Un suivi vétérinaire régulier est indispensable pour surveiller l’évolution de la maladie, ajuster les traitements et, si nécessaire, offrir des soins palliatifs pour soulager douleurs et inconfort dans les phases avancées.
Pourquoi les chevaux ne trient-ils pas leur nourriture eux-mêmes ?
Contrairement à d’autres animaux, les chevaux ont une capacité limitée à distinguer entre les plantes comestibles et celles qui sont toxiques. Leur aptitudes à éviter certaines végétations toxiques sont souvent liées à leur expérience et à leur apprentissage dans un environnement naturel, mais cette capacité s’amenuise en captivité.
En milieu sauvage, la pratique de pâturage leur permet, par l’apprentissage et la mémoire, de repérer certaines plantes à éviter. Cependant, quand ils sont domestiqués et confinés sur des pâturages contrôlés, ils ont peu d’opportunités pour apprendre à reconnaître les végétaux dangereux. Leur pâturage est souvent non sélectif, et en période de pénurie de nourriture, ils broutent plus longtemps et peuvent se tourner vers des végétaux peu appétents ou toxiques. Lorsqu’on coupe ou sèche la végétation, par exemple pour faire du foin, la visibilité des épines ou des tiges toxiques est parfois diminée, augmentant les risques d’ingestion accidentelle.

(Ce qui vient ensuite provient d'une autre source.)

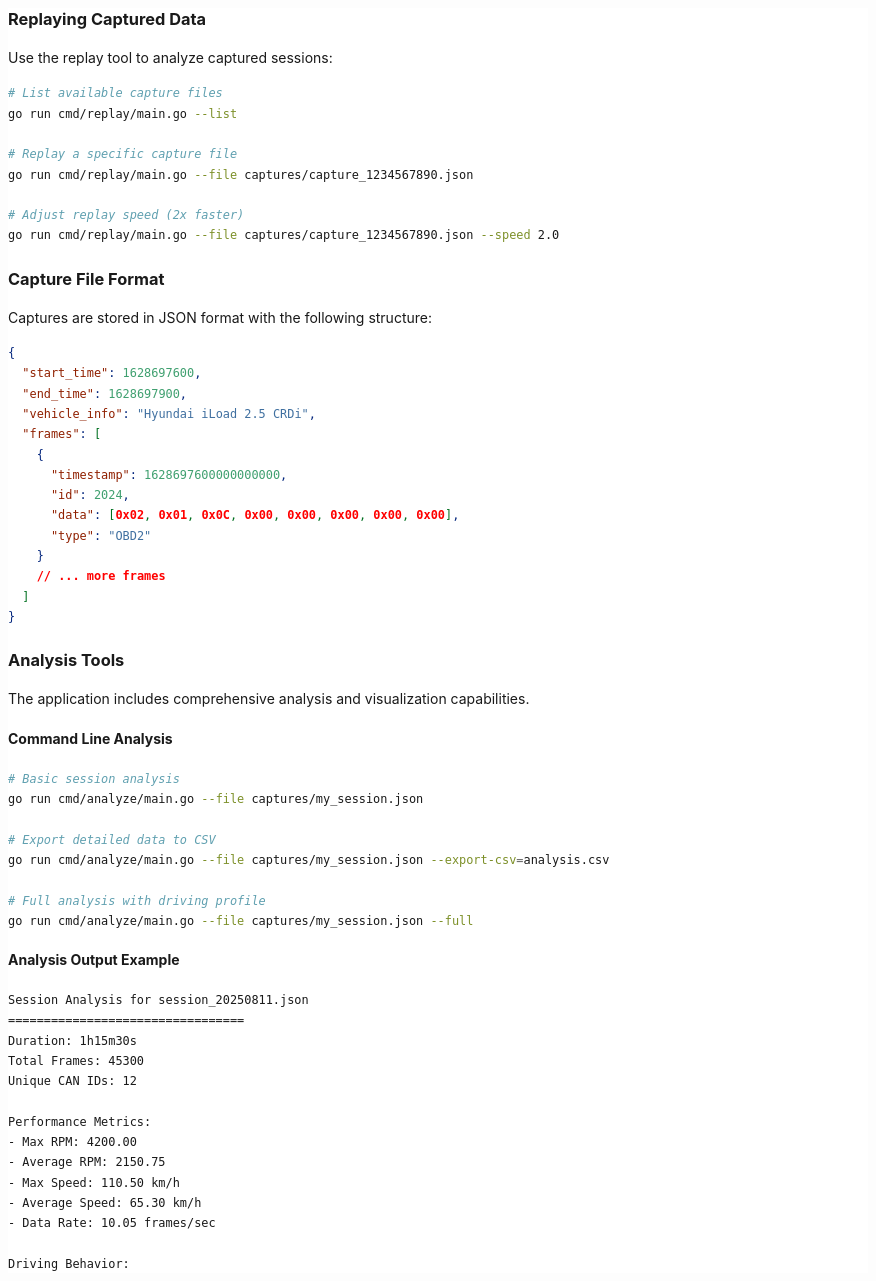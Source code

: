### Replaying Captured Data
Use the replay tool to analyze captured sessions:

```bash
# List available capture files
go run cmd/replay/main.go --list

# Replay a specific capture file
go run cmd/replay/main.go --file captures/capture_1234567890.json

# Adjust replay speed (2x faster)
go run cmd/replay/main.go --file captures/capture_1234567890.json --speed 2.0
```

### Capture File Format
Captures are stored in JSON format with the following structure:
```json
{
  "start_time": 1628697600,
  "end_time": 1628697900,
  "vehicle_info": "Hyundai iLoad 2.5 CRDi",
  "frames": [
    {
      "timestamp": 1628697600000000000,
      "id": 2024,
      "data": [0x02, 0x01, 0x0C, 0x00, 0x00, 0x00, 0x00, 0x00],
      "type": "OBD2"
    }
    // ... more frames
  ]
}
```

### Analysis Tools
The application includes comprehensive analysis and visualization capabilities.

#### Command Line Analysis
```bash
# Basic session analysis
go run cmd/analyze/main.go --file captures/my_session.json

# Export detailed data to CSV
go run cmd/analyze/main.go --file captures/my_session.json --export-csv=analysis.csv

# Full analysis with driving profile
go run cmd/analyze/main.go --file captures/my_session.json --full
```

#### Analysis Output Example
```
Session Analysis for session_20250811.json
=================================
Duration: 1h15m30s
Total Frames: 45300
Unique CAN IDs: 12

Performance Metrics:
- Max RPM: 4200.00
- Average RPM: 2150.75
- Max Speed: 110.50 km/h
- Average Speed: 65.30 km/h
- Data Rate: 10.05 frames/sec

Driving Behavior:
```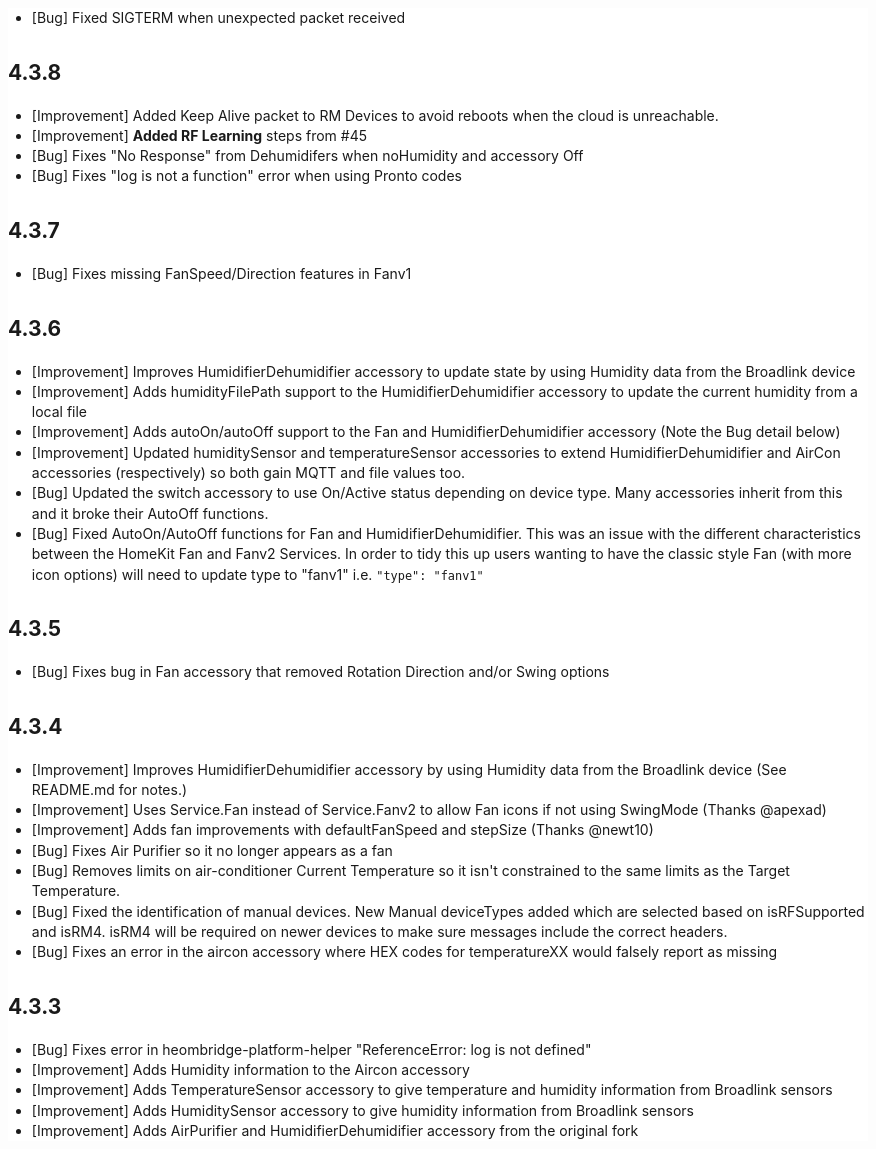  - [Bug] Fixed SIGTERM when unexpected packet received

## 4.3.8
- [Improvement] Added Keep Alive packet to RM Devices to avoid reboots when the cloud is unreachable.
- [Improvement] **Added RF Learning** steps from #45
- [Bug] Fixes "No Response" from Dehumidifers when noHumidity and accessory Off
- [Bug] Fixes "log is not a function" error when using Pronto codes

## 4.3.7
- [Bug] Fixes missing FanSpeed/Direction features in Fanv1

## 4.3.6
- [Improvement] Improves HumidifierDehumidifier accessory to update state by using Humidity data from the Broadlink device 
- [Improvement] Adds humidityFilePath support to the HumidifierDehumidifier accessory to update the current humidity from a local file
- [Improvement] Adds autoOn/autoOff support to the Fan and HumidifierDehumidifier accessory (Note the Bug detail below)
- [Improvement] Updated humiditySensor and temperatureSensor accessories to extend HumidifierDehumidifier and AirCon accessories (respectively) so both gain MQTT and file values too.
- [Bug] Updated the switch accessory to use On/Active status depending on device type. Many accessories inherit from this and it broke their AutoOff functions.
- [Bug] Fixed AutoOn/AutoOff functions for Fan and HumidifierDehumidifier. This was an issue with the different characteristics between the HomeKit Fan and Fanv2 Services. In order to tidy this up users wanting to have the classic style Fan (with more icon options) will need to update type to "fanv1" i.e. `"type": "fanv1"`

## 4.3.5
- [Bug] Fixes bug in Fan accessory that removed Rotation Direction and/or Swing options

## 4.3.4
- [Improvement] Improves HumidifierDehumidifier accessory by using Humidity data from the Broadlink device (See README.md for notes.) 
- [Improvement] Uses Service.Fan instead of Service.Fanv2 to allow Fan icons if not using SwingMode (Thanks @apexad)
- [Improvement] Adds fan improvements with defaultFanSpeed and stepSize (Thanks @newt10)
- [Bug] Fixes Air Purifier so it no longer appears as a fan
- [Bug] Removes limits on air-conditioner Current Temperature so it isn't constrained to the same limits as the Target Temperature.
- [Bug] Fixed the identification of manual devices. New Manual deviceTypes added which are selected based on isRFSupported and isRM4. isRM4 will be required on newer devices to make sure messages include the correct headers.
- [Bug] Fixes an error in the aircon accessory where HEX codes for temperatureXX would falsely report as missing

## 4.3.3
- [Bug] Fixes error in heombridge-platform-helper "ReferenceError: log is not defined"
- [Improvement] Adds Humidity information to the Aircon accessory
- [Improvement] Adds TemperatureSensor accessory to give temperature and humidity information from Broadlink sensors
- [Improvement] Adds HumiditySensor accessory to give humidity information from Broadlink sensors
- [Improvement] Adds AirPurifier and HumidifierDehumidifier accessory from the original fork
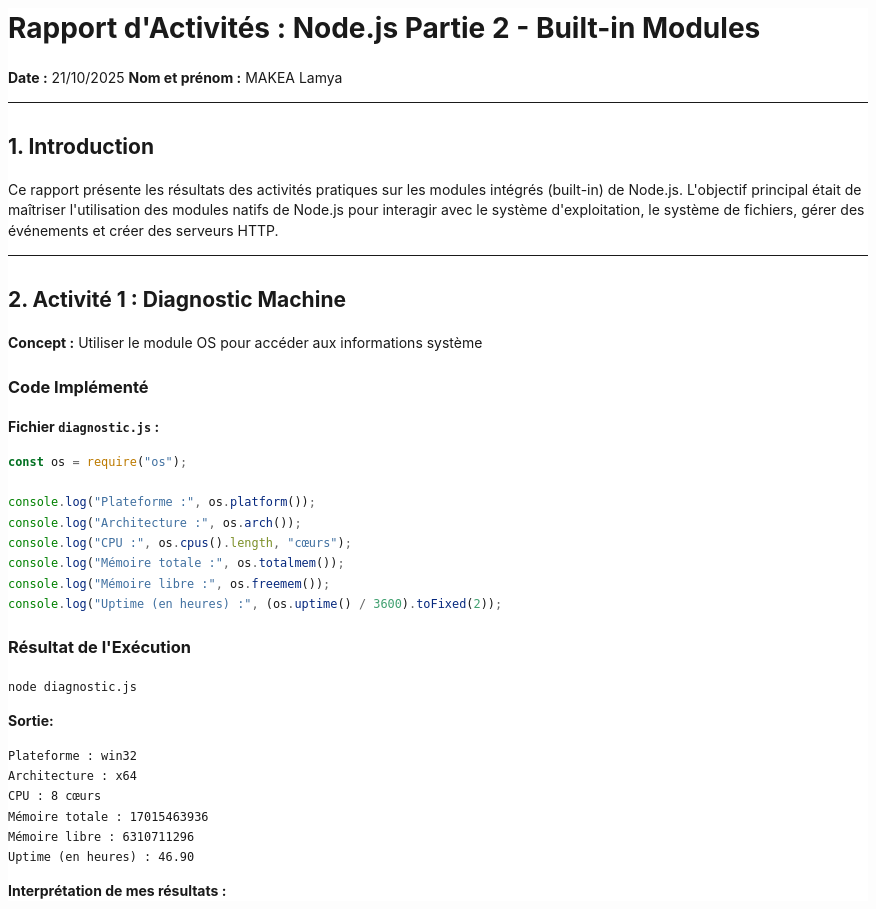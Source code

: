 # Rapport d'Activités : Node.js Partie 2 - Built-in Modules

**Date :** 21/10/2025
**Nom et prénom :** MAKEA Lamya

---

## 1. Introduction

Ce rapport présente les résultats des activités pratiques sur les modules intégrés (built-in) de Node.js. L'objectif principal était de maîtriser l'utilisation des modules natifs de Node.js pour interagir avec le système d'exploitation, le système de fichiers, gérer des événements et créer des serveurs HTTP.

---

## 2. Activité 1 : Diagnostic Machine

**Concept :** Utiliser le module OS pour accéder aux informations système

### Code Implémenté

**Fichier `diagnostic.js` :**

```javascript
const os = require("os");

console.log("Plateforme :", os.platform());
console.log("Architecture :", os.arch());
console.log("CPU :", os.cpus().length, "cœurs");
console.log("Mémoire totale :", os.totalmem());
console.log("Mémoire libre :", os.freemem());
console.log("Uptime (en heures) :", (os.uptime() / 3600).toFixed(2));
```

### Résultat de l'Exécution

```bash
node diagnostic.js
```

**Sortie:**

```
Plateforme : win32
Architecture : x64
CPU : 8 cœurs
Mémoire totale : 17015463936
Mémoire libre : 6310711296
Uptime (en heures) : 46.90
```

**Interprétation de mes résultats :**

Actions de prévention pour les propriétaires de chevaux et de poneys
Le meilleur moyen de protéger les équidés consiste à adopter une gestion proactive des pâturages. Cela implique de régulièrement inspecter et éliminer les chardons ou autres plantes toxiques dès leur apparition. La suppression mécanique par fauchage ou arrachage doit être effectuée avec soin pour empêcher leur réapparition, notamment en s’assurant que les racines sont complètement éliminées pour éviter toute repousse. La mise en œuvre de mesures phytosanitaires, notamment l’utilisation d’herbicides spécifiques, peut aussi être envisagée sous réserve de respecter les précautions pour éviter tout impact sur la flore environnante et la santé des animaux.
Une gestion en rotation permet d’aérer les pâturages, favorise la repousse de végétaux nutritifs et limite l’envahissement par les mauvaises herbes. En période de déficit alimentaire, comme durant l’hiver ou lors de sécheresses, l’apport de fourrage supplémentaire, de qualité, est essentiel pour diminuer la tentation du cheval à picorer des plantes potentiellement toxiques.
En définitive, bien que certains composants du chardon puissent posséder des vertus pour l’homme, ils représentent un danger réel pour les chevaux. Une vigilance constante et une gestion soignée des pâturages constituent les clés pour protéger leur santé. En contrôlant la présence de ces plantes, en leur assurant une alimentation adaptée et en surveillant leur état de santé, les propriétaires peuvent réduire considérablement les risques et garantir le bien-être de leur troupeau à long terme.